Q: Do you think she became addicted to the attention?
A: I think it really was more about seeking validation from the attention. You know, her private life was so sad and so depleted and so lacking in any real consolation. In the end the media became the place she turned for encouragement for praise and for sort of reassurance.
Q: Did you know her personally?
A: I did, yes. I first met her when I was editor of Tatler. I first got to know her when she was engaged to [Prince] Charles. Six weeks before she died in July of '97 I had lunch with her for three hours, just her and me and Anna Wintour, the editor of Vogue, at the Four Seasons. She talked about her hopes and fears and the things that she was worrying about.
Q: Did you feel any guilt about exposing her in the book for who she really was?
A: No, I think that Diana at this point is a historical figure. I talked to 250 people who knew her intimately, many of her closest friends. They knew that I had a connection to her.
Q: You said you interviewed 250 people for the book -- so how did you find out they [Prince Charles and Princess Diana] had sex only every three weeks?
A: Well, I mean, I talked to people who knew Diana, who were her confidants. A lot of things she said herself, don't forget. Diana was the first person to break her own privacy in a very dramatic way when she told Andrew Morton all her heart secrets. Diana wasn't really reticent about talking about her private life. I mean, when I had lunch with her at the Four Seasons she talked about her private life right away. It wasn't me that asked her. She went right in immediately on her marriage and how let down she felt and how betrayed and how much she longed to meet a guy and how she couldn't because men found her full of the baggage of her celebrity. So Diana was someone who had a very confessional streak.

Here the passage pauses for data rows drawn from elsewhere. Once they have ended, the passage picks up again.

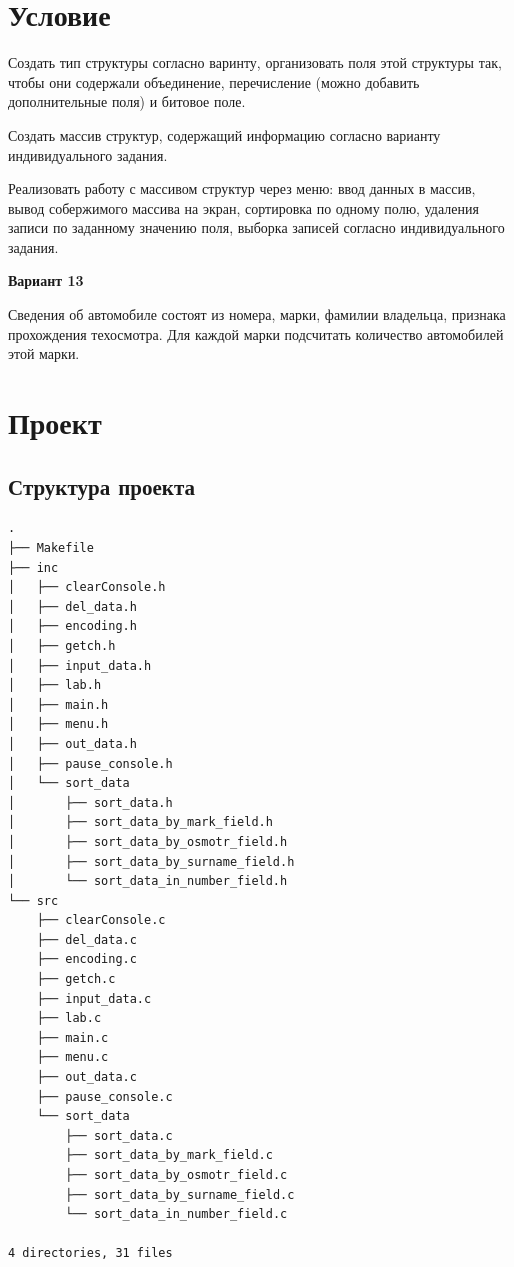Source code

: \documentclass[12pt, a4paper]{article}
\begin{document}
\maketitle
\setcounter{page}{2}

\renewcommand{\contentsname}{Содержание}
\tableofcontents
\newpage

\labheading


\labreport

\section{Условие}

Создать тип структуры согласно варинту, организовать поля этой структуры так, чтобы они содержали объединение, перечисление (можно добавить дополнительные поля) и битовое поле.

Создать массив структур, содержащий информацию согласно варианту индивидуального задания.

Реализовать работу с массивом структур через меню: ввод данных в массив, вывод собержимого массива на экран, сортировка по одному полю, удаления записи по заданному значению поля, выборка записей согласно индивидуального задания.

\begin{center}
    \textbf{Вариант 13}
\end{center}

Сведения об автомобиле состоят из номера, марки, фамилии владельца, признака прохождения техосмотра. Для каждой марки подсчитать количество автомобилей этой марки.

\section{Проект}

\subsection{Структура проекта}

\begin{verbatim}
.
├── Makefile
├── inc
│   ├── clearConsole.h
│   ├── del_data.h
│   ├── encoding.h
│   ├── getch.h
│   ├── input_data.h
│   ├── lab.h
│   ├── main.h
│   ├── menu.h
│   ├── out_data.h
│   ├── pause_console.h
│   └── sort_data
│       ├── sort_data.h
│       ├── sort_data_by_mark_field.h
│       ├── sort_data_by_osmotr_field.h
│       ├── sort_data_by_surname_field.h
│       └── sort_data_in_number_field.h
└── src
    ├── clearConsole.c
    ├── del_data.c
    ├── encoding.c
    ├── getch.c
    ├── input_data.c
    ├── lab.c
    ├── main.c
    ├── menu.c
    ├── out_data.c
    ├── pause_console.c
    └── sort_data
        ├── sort_data.c
        ├── sort_data_by_mark_field.c
        ├── sort_data_by_osmotr_field.c
        ├── sort_data_by_surname_field.c
        └── sort_data_in_number_field.c

4 directories, 31 files
\end{verbatim}
\end{document}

Q: Do you think she loved Dodi Fayed, who died in the car crash with Diana?
A: I think for Diana it was a big holiday romance. I think she was extremely angry that Prince Charles had given the 50th birthday for Camilla [Parker-Bowles] at Highgrove. She felt humiliated and angry and alone. She said to me then, "I dread August because the kids go off to Balmoral." There is no doubt in my mind that it was a heady summer that would have ended with the fall leaves.
Q: Do Princes William and Harry like their stepmother, Camilla?
A: They do like her now, yes. They are young men now, and they really want their father to be happy. They are really devoted to their father, and they see Camilla as making him happy and keeping him calm and keeping him from getting depressed, and they like her for that.
Q: How would you change the way celebrities are covered today?
A: I think the volume of it has become just wearing. What I don't like is the way celebrity has infiltrated the political and public realm. It's crazy. We should be talking about what they are doing, not how they seem or their relationships or their kids and all that. It gets me irritated.
Q: What about the value of gossip -- when is it good and when is it destructive?
A: Gossip will always be with us. People have always loved gossip. I personally never ever publish anything that I don't think I could corroborate. I'm starting a new news site right now, and I will absolutely apply those same values to anything I put out now. The volume and velocity of [gossip] now is what is scary. During the French Revolution the stuff they wrote about Marie Antoinette quite frankly was far worse than anything that we would even think of publishing today, but it was an underground pamphlet.
Q: Speaking of under, what was your play "Under the Bamboo Tree" about?
A: [Laughs.] It was a comedy about a mistress and a married couple. It was a play I wrote when I was 21 and it won the Sunday Times Drama Award. It kind of got me a lot of attention, and I was in fact going to stay writing plays but was sort of lured into journalism and never looked back. [Laughs again.]
Q: What is the Web site you are launching?
A: It's called The Daily Beast, and it's launching in three weeks. I am a partner in the site with Barry Diller's company, IAC. It's news and original content.
Q: Both your parents had successful careers in the film industry. Did you feel you had something to live up to?
A: You know, I came from a very creative household. It really wasn't so much about living up, just absorbing that atmosphere at home. I always had that view about life as material. I always saw everything as material, everything as content.
Q: What about your own celebrity -- have you enjoyed it?
A I'm always delighted when the things I do take off. Obviously that brings with it acclaim. The downside of acclaim is when it doesn't go well the spotlight is just as much on you as it was before. I mean, don't do stuff that puts you out there and then crawl into a cave if things go badly.